Penemuan minyak bumi, yang kemudian menjadi candu bagi bangsa Barat, hanya memperkokoh proyeksi kekuatan kolonial asing terhadap kawasan kami, yang berlanjut dengan perseteruan Perang Dingin, menjadi faktor penting dalam keputusan Amerika dan Inggris untuk menggulingkan pemerintahan Iran yang sah dan demokratis pada tahun 1953, menjadi pijakan bagi serangkaian intervensi selanjutnya oleh kekuatan adidaya asing.
Pada masa kini, buah dari campur tangan asing adalah Timur Tengah yang terpecah belah. Sekutu-sekutu Barat di kawasan, yang tidak memperdulikan penderitaan maupun aspirasi rakyat mereka sendiri, lebih memilih memboroskan kekayaan mereka untuk mempersenjatai diri mereka masing-masing, sambil mengirimkan kekayaan sumber daya alam mereka kepada Barat.
Mereka juga menggelontorkan dana milyaran dolar untuk membiayai penyebaran faham Wahhabisme, ideologi usang yang sarat akan kebencian dan pengkafiran, dari Timur Jauh sampai ke benua Amerika. Mereka mendukung entitas-entitas non-negara yang menebar kekacauan lewat teror dan perang saudara.

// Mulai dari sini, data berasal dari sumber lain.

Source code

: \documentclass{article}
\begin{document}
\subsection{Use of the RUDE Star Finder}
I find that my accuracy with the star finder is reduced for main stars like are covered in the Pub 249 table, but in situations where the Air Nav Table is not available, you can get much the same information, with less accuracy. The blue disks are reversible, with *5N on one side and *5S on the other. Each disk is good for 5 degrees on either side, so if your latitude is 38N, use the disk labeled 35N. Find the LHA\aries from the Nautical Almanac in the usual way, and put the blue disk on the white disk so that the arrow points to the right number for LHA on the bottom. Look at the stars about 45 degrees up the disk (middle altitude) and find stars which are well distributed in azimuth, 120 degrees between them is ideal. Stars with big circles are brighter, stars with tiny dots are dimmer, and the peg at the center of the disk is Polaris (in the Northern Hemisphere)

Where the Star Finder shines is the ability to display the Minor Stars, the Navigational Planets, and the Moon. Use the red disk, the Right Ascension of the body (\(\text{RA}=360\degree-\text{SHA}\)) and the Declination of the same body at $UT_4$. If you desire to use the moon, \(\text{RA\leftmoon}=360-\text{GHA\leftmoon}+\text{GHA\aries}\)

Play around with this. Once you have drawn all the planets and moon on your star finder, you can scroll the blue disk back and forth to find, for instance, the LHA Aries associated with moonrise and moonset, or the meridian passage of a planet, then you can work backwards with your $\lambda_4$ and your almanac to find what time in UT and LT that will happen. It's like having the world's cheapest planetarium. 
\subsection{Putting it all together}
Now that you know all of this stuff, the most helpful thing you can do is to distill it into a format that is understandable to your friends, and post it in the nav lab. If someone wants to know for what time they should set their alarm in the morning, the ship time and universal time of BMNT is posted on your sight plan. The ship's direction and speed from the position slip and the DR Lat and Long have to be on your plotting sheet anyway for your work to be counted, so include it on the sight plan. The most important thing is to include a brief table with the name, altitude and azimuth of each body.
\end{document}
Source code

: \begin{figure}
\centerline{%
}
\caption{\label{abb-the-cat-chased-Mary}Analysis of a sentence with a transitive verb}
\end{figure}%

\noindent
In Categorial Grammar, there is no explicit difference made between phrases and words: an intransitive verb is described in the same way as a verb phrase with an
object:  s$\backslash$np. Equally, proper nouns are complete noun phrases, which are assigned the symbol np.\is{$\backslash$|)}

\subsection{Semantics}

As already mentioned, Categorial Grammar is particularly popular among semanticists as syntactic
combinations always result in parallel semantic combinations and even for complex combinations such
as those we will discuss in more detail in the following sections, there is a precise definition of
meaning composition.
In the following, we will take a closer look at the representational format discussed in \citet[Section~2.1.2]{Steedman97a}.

Contohnya di Afghanistan, Arab Saudi dan UEA bahkan mengakui Taliban sebagai pemerintahan sah negara tersebut. Sementara Amerika Serikat mendiamkan pendanaan dan penyebaran ideologi tersebut yang berbuah pada lahirnya al Qaeda, dan juga beberapa ‘cabang’ lainnya yang lebih baru, seperti ISIS, al Nusra, Ahrar al Sham, Jaysh al Islam, Boko Haram, al Shabaab, dan masih banyak lagi, dimana penyebaran ideologi tersebut juga menyebabkan terjadinya serangan paling parah terhadap Amerika sejak insiden Pearl Harbor.
Kehadiran militer AS di kawasan sekarang bertujuan untuk melawan bukan hanya ancaman terhadap kepentingan Amerika sendiri, namun juga ancaman yang diduga turut mengancam sekutu-sekutunya yang sama yang mendukung teror yang sekarang sedang marak terjadi di kota-kota Eropa dan Amerika Serikat.
Para sekutu Barat ini – sepanjang sejarah singkat mereka saat negara-negara memusuhi negara saya – menerkam Iran setelah Revolusi Islam kami, yang membebaskan kami dari sebuah kediktatoran yang tidak berbeda dengan mereka dan membiarkan kami menentukan jalan kami sendiri dalam sejarah, independen dan damai tanpa bersekutu dengan Timur maupun Barat.
Sementara kami secara sukarela mengesampingkan peran dominan di kawasan, mereka mendanai, mempersenjatai, dan mendukung invasi Saddam Hussein ke Iran. Perang delapan tahunnya melawan kami mengakibatkan tidak ada yang lain kecuali kematian dan kehancuran, termasuk medan perang yang pertama yang menggunakan senjata kimia sejak Perang Dunia I-oleh Saddam terhadap tentara kami, juga terhadap warga sipil – yang disambut dengan kebungkaman yang memekakkan telinga oleh masyarakat internasional.
Kami orang Iran, yang dihukum karena memiliki nyali untuk menyatakan diri bebas dari tirani domestik dan dominasi asing, bahkan tidak diberi senjata defensif paling dasar, bahkan saat peluru kendali menghujani kota-kota kami dengan sorak sorai tetangga Arab kami. Salah satu tetangga, Kuwait, yang merupakan penyandang dana utama perang Iraq terhadap kami dan fasilitator penjualan minyaknya, tak lama kemudian menjadi korban ambisi Saddam sendiri.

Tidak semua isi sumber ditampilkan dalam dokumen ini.